Der Mann grunzte. »Er hat Morgase in Caemlyn ermordet und Colavaere in Cairhien. Er hat bei der Gelegenheit den halben Sonnenpalast zerstört, wie ich gehört habe. Und ich habe auch von tairenischen Hochlords gehört, die in Cairhien vergiftet oder erstochen wurden. Wer weiß schon, welche anderen Herrscher er ermordet und ihre Leichen beseitigt hat?« Cariandre nickte wieder lächelnd. Man hätte ihn für einen Schuljungen halten können, der seine Lektionen aufsagte. Verstand die Frau denn gar nichts von Männern? Ihm entging es jedenfalls nicht. Sein Unterkiefer spannte sich noch mehr an, und kurz ballten sich seine Hände zu Fäusten.
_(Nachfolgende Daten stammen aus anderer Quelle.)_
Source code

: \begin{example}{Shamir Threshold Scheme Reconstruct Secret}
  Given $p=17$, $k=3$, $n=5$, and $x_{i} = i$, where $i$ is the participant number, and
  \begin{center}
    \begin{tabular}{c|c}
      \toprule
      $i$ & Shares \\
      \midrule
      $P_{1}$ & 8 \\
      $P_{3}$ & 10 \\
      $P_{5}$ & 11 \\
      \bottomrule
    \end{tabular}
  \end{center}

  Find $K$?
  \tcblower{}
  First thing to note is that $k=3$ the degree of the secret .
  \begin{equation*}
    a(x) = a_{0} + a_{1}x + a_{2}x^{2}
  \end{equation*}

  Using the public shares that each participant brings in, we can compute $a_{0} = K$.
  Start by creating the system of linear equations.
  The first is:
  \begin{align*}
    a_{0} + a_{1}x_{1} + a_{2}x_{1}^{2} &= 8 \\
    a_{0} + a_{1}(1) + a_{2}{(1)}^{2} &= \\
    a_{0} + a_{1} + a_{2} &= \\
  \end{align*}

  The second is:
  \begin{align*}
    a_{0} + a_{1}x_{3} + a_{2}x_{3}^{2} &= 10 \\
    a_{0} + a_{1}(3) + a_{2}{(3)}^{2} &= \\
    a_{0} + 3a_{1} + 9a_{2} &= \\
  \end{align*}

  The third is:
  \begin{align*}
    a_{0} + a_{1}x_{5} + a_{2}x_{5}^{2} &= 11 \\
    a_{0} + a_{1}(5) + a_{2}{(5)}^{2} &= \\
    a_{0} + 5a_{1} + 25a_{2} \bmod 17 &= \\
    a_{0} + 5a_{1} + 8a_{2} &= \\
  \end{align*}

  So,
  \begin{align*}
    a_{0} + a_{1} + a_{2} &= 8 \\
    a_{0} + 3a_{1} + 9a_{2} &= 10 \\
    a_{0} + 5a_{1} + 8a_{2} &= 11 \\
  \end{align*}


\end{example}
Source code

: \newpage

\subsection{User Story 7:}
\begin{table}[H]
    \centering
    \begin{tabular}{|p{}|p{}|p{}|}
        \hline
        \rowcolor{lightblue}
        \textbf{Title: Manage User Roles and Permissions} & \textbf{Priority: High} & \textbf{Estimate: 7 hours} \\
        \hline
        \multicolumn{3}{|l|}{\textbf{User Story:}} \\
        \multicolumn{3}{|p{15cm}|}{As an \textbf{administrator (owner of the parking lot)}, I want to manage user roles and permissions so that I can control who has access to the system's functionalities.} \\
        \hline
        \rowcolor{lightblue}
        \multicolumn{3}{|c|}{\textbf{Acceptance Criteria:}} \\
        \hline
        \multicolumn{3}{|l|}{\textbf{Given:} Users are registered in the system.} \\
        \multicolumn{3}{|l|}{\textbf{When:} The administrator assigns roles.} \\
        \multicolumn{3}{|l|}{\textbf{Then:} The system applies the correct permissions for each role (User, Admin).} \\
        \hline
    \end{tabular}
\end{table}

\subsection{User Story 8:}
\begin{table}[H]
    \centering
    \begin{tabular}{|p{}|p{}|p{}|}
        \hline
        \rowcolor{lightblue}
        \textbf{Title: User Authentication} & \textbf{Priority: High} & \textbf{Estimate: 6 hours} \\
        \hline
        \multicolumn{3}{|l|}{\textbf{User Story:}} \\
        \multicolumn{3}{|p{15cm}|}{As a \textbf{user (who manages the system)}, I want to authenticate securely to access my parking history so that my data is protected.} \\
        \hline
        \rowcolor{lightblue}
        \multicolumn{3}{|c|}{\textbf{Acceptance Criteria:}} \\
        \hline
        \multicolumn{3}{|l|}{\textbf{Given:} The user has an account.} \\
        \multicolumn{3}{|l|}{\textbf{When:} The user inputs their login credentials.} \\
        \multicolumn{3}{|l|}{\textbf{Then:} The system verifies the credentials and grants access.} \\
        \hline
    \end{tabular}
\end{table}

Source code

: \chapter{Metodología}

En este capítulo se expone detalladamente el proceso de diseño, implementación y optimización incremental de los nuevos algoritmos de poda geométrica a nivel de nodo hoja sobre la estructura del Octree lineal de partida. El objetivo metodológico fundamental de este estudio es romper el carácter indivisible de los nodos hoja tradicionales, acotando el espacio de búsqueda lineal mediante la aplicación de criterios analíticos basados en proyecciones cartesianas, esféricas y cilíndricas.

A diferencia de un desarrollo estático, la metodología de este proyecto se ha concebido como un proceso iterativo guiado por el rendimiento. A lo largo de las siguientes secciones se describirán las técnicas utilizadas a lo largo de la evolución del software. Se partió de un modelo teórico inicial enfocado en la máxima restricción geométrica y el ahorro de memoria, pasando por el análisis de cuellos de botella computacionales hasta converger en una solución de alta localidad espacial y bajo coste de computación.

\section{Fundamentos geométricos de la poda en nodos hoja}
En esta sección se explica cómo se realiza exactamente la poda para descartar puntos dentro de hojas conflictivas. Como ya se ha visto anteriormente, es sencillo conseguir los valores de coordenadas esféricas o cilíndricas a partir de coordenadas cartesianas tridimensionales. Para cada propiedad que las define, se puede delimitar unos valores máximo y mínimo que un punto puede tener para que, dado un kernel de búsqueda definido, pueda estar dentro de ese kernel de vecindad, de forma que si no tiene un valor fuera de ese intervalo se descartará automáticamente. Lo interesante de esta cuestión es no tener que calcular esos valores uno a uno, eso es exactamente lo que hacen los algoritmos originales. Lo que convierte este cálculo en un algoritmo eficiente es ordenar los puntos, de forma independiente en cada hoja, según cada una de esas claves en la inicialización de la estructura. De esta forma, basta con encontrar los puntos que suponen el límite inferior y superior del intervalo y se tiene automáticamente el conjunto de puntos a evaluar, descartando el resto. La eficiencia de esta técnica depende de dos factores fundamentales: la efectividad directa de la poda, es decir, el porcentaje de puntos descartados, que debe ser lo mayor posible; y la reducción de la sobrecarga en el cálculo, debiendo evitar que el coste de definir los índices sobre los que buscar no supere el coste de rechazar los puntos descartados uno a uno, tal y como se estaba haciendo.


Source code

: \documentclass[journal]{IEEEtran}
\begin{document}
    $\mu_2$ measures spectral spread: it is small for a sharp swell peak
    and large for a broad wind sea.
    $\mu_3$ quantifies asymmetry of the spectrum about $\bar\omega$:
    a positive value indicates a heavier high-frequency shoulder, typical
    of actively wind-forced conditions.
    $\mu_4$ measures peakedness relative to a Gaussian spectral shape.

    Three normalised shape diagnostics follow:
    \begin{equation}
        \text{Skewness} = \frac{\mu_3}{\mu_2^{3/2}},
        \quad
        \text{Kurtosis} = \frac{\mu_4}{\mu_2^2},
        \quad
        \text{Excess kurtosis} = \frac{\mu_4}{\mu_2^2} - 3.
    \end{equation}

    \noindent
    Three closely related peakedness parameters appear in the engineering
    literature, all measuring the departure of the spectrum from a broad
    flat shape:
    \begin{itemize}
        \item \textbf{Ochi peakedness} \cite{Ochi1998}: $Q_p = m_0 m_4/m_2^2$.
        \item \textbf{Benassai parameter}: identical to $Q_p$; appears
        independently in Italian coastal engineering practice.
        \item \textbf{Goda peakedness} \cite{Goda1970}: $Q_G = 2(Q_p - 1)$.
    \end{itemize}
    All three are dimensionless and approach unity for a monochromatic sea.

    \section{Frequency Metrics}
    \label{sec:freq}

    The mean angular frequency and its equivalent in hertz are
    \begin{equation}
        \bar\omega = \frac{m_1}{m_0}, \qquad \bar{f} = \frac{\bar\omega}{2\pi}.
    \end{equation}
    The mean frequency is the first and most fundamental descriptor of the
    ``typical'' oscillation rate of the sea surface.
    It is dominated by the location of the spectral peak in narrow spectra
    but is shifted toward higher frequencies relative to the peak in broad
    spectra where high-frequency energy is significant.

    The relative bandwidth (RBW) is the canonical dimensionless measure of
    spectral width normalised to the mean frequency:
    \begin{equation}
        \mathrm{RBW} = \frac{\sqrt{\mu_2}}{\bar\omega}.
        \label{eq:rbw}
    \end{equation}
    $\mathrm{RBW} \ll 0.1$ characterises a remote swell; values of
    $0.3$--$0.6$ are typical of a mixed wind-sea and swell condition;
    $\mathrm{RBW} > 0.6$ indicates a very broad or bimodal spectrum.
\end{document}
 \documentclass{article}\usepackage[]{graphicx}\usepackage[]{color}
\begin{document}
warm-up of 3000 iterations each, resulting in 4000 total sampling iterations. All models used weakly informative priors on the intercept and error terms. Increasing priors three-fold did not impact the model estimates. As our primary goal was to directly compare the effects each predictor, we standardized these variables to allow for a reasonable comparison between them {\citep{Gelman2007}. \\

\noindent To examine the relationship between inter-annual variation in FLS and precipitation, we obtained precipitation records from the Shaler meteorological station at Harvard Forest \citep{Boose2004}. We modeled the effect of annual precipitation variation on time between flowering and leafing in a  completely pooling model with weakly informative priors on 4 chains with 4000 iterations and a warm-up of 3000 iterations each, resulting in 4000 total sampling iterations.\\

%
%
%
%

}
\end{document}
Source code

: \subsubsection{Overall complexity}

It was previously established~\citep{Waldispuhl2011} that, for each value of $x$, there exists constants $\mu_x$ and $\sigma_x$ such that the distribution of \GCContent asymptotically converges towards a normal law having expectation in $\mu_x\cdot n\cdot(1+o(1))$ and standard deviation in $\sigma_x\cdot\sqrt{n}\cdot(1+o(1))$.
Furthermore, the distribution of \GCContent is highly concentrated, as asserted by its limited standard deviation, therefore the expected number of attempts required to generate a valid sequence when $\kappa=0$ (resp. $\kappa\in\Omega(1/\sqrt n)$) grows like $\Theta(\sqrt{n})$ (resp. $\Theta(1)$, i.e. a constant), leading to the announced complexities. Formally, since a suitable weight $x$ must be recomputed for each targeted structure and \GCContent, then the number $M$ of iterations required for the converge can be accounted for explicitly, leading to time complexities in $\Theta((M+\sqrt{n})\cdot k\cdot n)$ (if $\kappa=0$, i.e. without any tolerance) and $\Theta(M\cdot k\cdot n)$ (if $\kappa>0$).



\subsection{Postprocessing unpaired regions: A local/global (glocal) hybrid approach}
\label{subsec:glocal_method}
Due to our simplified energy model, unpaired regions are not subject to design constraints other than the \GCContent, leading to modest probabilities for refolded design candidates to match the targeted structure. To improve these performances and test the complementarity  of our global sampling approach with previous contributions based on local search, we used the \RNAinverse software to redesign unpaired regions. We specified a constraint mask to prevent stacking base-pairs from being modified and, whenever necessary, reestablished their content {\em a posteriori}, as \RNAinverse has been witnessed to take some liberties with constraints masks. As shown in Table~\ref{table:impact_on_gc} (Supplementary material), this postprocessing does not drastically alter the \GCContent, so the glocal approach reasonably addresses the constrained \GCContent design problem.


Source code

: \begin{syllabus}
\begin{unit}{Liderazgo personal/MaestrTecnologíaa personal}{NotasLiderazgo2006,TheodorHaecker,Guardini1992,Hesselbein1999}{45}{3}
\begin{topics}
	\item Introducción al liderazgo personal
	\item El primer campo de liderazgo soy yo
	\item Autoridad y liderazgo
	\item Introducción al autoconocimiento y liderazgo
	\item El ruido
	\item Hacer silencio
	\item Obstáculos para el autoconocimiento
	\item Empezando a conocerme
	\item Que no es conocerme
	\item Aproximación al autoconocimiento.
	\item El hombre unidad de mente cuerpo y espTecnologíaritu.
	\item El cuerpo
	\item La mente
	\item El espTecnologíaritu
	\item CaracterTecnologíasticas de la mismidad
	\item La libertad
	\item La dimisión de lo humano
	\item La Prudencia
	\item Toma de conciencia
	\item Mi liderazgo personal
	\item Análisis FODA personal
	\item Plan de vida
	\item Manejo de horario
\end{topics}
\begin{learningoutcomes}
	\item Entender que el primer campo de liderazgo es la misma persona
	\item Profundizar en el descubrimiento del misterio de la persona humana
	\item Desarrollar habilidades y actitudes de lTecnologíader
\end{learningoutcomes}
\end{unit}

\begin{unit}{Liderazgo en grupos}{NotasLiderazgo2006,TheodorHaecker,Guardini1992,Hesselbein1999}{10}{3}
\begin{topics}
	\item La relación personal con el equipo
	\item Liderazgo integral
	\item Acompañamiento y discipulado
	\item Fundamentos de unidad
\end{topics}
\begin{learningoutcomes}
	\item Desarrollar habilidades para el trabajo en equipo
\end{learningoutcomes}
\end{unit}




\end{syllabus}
»Colavaere hat sich selbst erhängt«, sagte Egwene und achtete darauf, geduldig zu klingen. »Der Sonnenpalast wurde später beschädigt, als jemand den Wiedergeborenen Drachen töten wollte, vielleicht die Verlorenen, und laut Elayne Trakand wurde ihre Mutter von Rahvin getötet. Rand hat ihren Anspruch sowohl auf den Löwenthron wie auch den Sonnenthron unterstützt. Er hat keinen der cairhienischen Adligen getötet, die gegen ihn rebellierten, oder die rebellierenden Hochlords. Tatsächlich hat er einen von ihnen in Tear zu seinem Verwalter gemacht.«
»Ich glaube, das reicht…«, fing Cariandre an und zog die Stola über ihre Schultern, aber Egwene ging einfach über sie hinweg.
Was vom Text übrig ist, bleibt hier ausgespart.